[Start of Attachment]

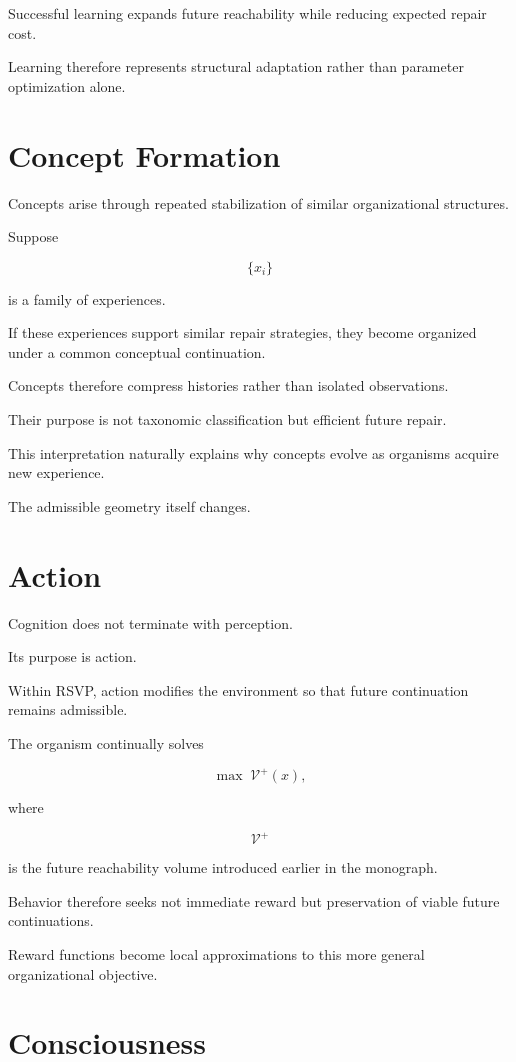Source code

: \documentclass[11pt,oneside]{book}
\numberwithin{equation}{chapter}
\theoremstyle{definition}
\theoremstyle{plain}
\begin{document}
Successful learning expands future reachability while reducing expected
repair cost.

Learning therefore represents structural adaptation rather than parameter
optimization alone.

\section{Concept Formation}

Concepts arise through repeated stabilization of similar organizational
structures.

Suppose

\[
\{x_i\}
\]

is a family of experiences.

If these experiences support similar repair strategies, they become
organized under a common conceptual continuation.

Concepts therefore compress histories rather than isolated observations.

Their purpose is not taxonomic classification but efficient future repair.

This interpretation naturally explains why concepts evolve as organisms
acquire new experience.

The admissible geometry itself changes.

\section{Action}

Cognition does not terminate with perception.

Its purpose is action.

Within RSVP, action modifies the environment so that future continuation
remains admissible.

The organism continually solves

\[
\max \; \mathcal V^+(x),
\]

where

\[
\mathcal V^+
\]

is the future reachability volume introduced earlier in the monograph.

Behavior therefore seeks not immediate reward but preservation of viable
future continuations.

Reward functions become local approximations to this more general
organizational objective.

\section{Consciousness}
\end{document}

[End of Attachment]
[Start of Attachment]

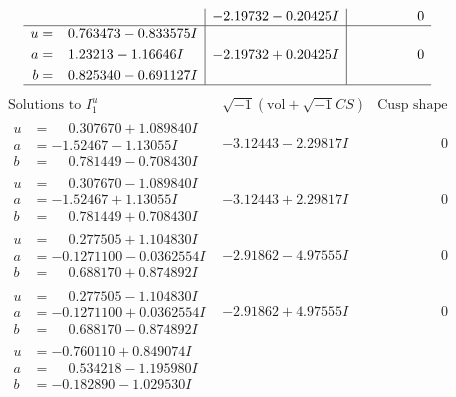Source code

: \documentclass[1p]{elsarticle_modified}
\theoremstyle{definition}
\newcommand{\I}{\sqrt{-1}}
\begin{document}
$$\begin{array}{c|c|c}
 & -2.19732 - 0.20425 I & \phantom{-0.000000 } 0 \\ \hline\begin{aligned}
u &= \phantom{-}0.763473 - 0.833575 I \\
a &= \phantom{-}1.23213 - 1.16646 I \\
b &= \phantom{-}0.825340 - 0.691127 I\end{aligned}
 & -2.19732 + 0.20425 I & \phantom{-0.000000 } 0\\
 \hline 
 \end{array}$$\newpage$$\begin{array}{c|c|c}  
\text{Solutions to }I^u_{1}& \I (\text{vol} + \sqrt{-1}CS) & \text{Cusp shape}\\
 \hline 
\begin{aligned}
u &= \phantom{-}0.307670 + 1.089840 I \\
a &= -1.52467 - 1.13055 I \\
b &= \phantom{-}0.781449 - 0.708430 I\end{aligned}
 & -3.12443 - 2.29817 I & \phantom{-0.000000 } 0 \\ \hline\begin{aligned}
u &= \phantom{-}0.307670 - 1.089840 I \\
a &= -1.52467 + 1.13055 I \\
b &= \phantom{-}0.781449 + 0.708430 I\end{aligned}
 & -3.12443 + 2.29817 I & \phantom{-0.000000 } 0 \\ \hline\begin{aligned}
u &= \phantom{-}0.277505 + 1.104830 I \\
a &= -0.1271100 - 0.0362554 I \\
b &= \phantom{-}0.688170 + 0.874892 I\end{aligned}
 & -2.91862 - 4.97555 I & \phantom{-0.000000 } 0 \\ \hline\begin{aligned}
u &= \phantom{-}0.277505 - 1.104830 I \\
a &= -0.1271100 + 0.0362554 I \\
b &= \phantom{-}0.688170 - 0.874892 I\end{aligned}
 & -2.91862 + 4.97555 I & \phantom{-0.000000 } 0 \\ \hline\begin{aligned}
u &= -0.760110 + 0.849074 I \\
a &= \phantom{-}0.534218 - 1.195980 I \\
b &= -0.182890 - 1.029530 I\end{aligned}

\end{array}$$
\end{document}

[End of Attachment]
[Start of Attachment]

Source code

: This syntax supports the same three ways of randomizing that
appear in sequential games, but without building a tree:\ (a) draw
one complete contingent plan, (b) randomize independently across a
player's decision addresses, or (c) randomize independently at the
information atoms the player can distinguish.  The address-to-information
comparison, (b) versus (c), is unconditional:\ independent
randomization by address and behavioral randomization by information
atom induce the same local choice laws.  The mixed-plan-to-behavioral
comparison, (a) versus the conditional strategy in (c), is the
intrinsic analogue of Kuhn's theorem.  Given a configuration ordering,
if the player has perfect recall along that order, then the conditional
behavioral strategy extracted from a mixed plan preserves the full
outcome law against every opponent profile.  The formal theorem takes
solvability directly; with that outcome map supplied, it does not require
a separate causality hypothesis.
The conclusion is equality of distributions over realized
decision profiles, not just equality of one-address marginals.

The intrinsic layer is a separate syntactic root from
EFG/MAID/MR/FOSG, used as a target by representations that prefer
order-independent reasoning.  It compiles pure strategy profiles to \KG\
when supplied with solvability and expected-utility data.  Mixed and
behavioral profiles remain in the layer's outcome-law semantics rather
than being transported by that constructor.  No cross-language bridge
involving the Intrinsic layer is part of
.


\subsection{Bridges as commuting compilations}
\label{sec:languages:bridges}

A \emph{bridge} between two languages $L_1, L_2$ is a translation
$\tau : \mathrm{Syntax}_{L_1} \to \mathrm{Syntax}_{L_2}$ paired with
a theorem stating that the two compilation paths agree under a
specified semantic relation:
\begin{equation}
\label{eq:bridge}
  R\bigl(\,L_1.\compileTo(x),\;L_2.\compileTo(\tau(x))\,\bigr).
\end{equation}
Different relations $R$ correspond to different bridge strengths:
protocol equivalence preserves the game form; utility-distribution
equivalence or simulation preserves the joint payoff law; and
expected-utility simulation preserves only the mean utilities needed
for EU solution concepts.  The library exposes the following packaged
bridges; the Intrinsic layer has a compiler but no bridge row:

[End of Attachment]

-- Task prompt --
Wherever the string "information" appears in a line above, copy that line.

-- Exercise response --
information atoms the player can distinguish.  The address-to-information
randomization by address and behavioral randomization by information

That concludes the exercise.